Write the records out again exactly, leaving no images in.
* * * *
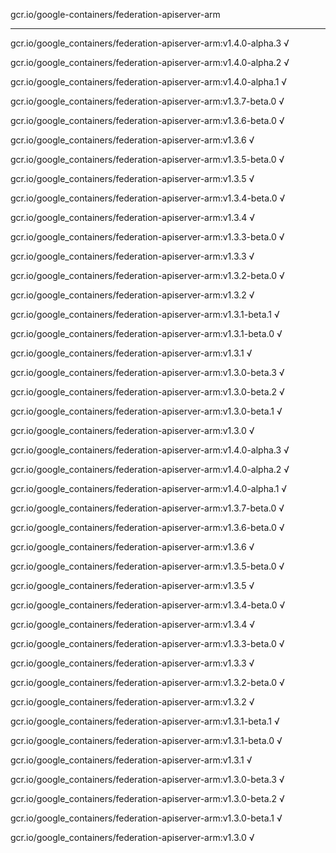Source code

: gcr.io/google-containers/federation-apiserver-arm 

----
gcr.io/google_containers/federation-apiserver-arm:v1.4.0-alpha.3 √

gcr.io/google_containers/federation-apiserver-arm:v1.4.0-alpha.2 √

gcr.io/google_containers/federation-apiserver-arm:v1.4.0-alpha.1 √

gcr.io/google_containers/federation-apiserver-arm:v1.3.7-beta.0 √

gcr.io/google_containers/federation-apiserver-arm:v1.3.6-beta.0 √

gcr.io/google_containers/federation-apiserver-arm:v1.3.6 √

gcr.io/google_containers/federation-apiserver-arm:v1.3.5-beta.0 √

gcr.io/google_containers/federation-apiserver-arm:v1.3.5 √

gcr.io/google_containers/federation-apiserver-arm:v1.3.4-beta.0 √

gcr.io/google_containers/federation-apiserver-arm:v1.3.4 √

gcr.io/google_containers/federation-apiserver-arm:v1.3.3-beta.0 √

gcr.io/google_containers/federation-apiserver-arm:v1.3.3 √

gcr.io/google_containers/federation-apiserver-arm:v1.3.2-beta.0 √

gcr.io/google_containers/federation-apiserver-arm:v1.3.2 √

gcr.io/google_containers/federation-apiserver-arm:v1.3.1-beta.1 √

gcr.io/google_containers/federation-apiserver-arm:v1.3.1-beta.0 √

gcr.io/google_containers/federation-apiserver-arm:v1.3.1 √

gcr.io/google_containers/federation-apiserver-arm:v1.3.0-beta.3 √

gcr.io/google_containers/federation-apiserver-arm:v1.3.0-beta.2 √

gcr.io/google_containers/federation-apiserver-arm:v1.3.0-beta.1 √

gcr.io/google_containers/federation-apiserver-arm:v1.3.0 √

gcr.io/google_containers/federation-apiserver-arm:v1.4.0-alpha.3 √

gcr.io/google_containers/federation-apiserver-arm:v1.4.0-alpha.2 √

gcr.io/google_containers/federation-apiserver-arm:v1.4.0-alpha.1 √

gcr.io/google_containers/federation-apiserver-arm:v1.3.7-beta.0 √

gcr.io/google_containers/federation-apiserver-arm:v1.3.6-beta.0 √

gcr.io/google_containers/federation-apiserver-arm:v1.3.6 √

gcr.io/google_containers/federation-apiserver-arm:v1.3.5-beta.0 √

gcr.io/google_containers/federation-apiserver-arm:v1.3.5 √

gcr.io/google_containers/federation-apiserver-arm:v1.3.4-beta.0 √

gcr.io/google_containers/federation-apiserver-arm:v1.3.4 √

gcr.io/google_containers/federation-apiserver-arm:v1.3.3-beta.0 √

gcr.io/google_containers/federation-apiserver-arm:v1.3.3 √

gcr.io/google_containers/federation-apiserver-arm:v1.3.2-beta.0 √

gcr.io/google_containers/federation-apiserver-arm:v1.3.2 √

gcr.io/google_containers/federation-apiserver-arm:v1.3.1-beta.1 √

gcr.io/google_containers/federation-apiserver-arm:v1.3.1-beta.0 √

gcr.io/google_containers/federation-apiserver-arm:v1.3.1 √

gcr.io/google_containers/federation-apiserver-arm:v1.3.0-beta.3 √

gcr.io/google_containers/federation-apiserver-arm:v1.3.0-beta.2 √

gcr.io/google_containers/federation-apiserver-arm:v1.3.0-beta.1 √

gcr.io/google_containers/federation-apiserver-arm:v1.3.0 √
* * * *
> RESULT BELOW:
Source code

: gcr.io/google-containers/federation-apiserver-arm 

----
gcr.io/google_containers/federation-apiserver-arm:v1.4.0-alpha.3 √

gcr.io/google_containers/federation-apiserver-arm:v1.4.0-alpha.2 √

gcr.io/google_containers/federation-apiserver-arm:v1.4.0-alpha.1 √

gcr.io/google_containers/federation-apiserver-arm:v1.3.7-beta.0 √

gcr.io/google_containers/federation-apiserver-arm:v1.3.6-beta.0 √

gcr.io/google_containers/federation-apiserver-arm:v1.3.6 √

gcr.io/google_containers/federation-apiserver-arm:v1.3.5-beta.0 √

gcr.io/google_containers/federation-apiserver-arm:v1.3.5 √

gcr.io/google_containers/federation-apiserver-arm:v1.3.4-beta.0 √

gcr.io/google_containers/federation-apiserver-arm:v1.3.4 √

gcr.io/google_containers/federation-apiserver-arm:v1.3.3-beta.0 √

gcr.io/google_containers/federation-apiserver-arm:v1.3.3 √

gcr.io/google_containers/federation-apiserver-arm:v1.3.2-beta.0 √

gcr.io/google_containers/federation-apiserver-arm:v1.3.2 √

gcr.io/google_containers/federation-apiserver-arm:v1.3.1-beta.1 √

gcr.io/google_containers/federation-apiserver-arm:v1.3.1-beta.0 √

gcr.io/google_containers/federation-apiserver-arm:v1.3.1 √

gcr.io/google_containers/federation-apiserver-arm:v1.3.0-beta.3 √

gcr.io/google_containers/federation-apiserver-arm:v1.3.0-beta.2 √

gcr.io/google_containers/federation-apiserver-arm:v1.3.0-beta.1 √

gcr.io/google_containers/federation-apiserver-arm:v1.3.0 √

gcr.io/google_containers/federation-apiserver-arm:v1.4.0-alpha.3 √

gcr.io/google_containers/federation-apiserver-arm:v1.4.0-alpha.2 √

gcr.io/google_containers/federation-apiserver-arm:v1.4.0-alpha.1 √

gcr.io/google_containers/federation-apiserver-arm:v1.3.7-beta.0 √

gcr.io/google_containers/federation-apiserver-arm:v1.3.6-beta.0 √

gcr.io/google_containers/federation-apiserver-arm:v1.3.6 √

gcr.io/google_containers/federation-apiserver-arm:v1.3.5-beta.0 √

gcr.io/google_containers/federation-apiserver-arm:v1.3.5 √

gcr.io/google_containers/federation-apiserver-arm:v1.3.4-beta.0 √

gcr.io/google_containers/federation-apiserver-arm:v1.3.4 √

gcr.io/google_containers/federation-apiserver-arm:v1.3.3-beta.0 √

gcr.io/google_containers/federation-apiserver-arm:v1.3.3 √

gcr.io/google_containers/federation-apiserver-arm:v1.3.2-beta.0 √

gcr.io/google_containers/federation-apiserver-arm:v1.3.2 √

gcr.io/google_containers/federation-apiserver-arm:v1.3.1-beta.1 √

gcr.io/google_containers/federation-apiserver-arm:v1.3.1-beta.0 √

gcr.io/google_containers/federation-apiserver-arm:v1.3.1 √

gcr.io/google_containers/federation-apiserver-arm:v1.3.0-beta.3 √

gcr.io/google_containers/federation-apiserver-arm:v1.3.0-beta.2 √

gcr.io/google_containers/federation-apiserver-arm:v1.3.0-beta.1 √

gcr.io/google_containers/federation-apiserver-arm:v1.3.0 √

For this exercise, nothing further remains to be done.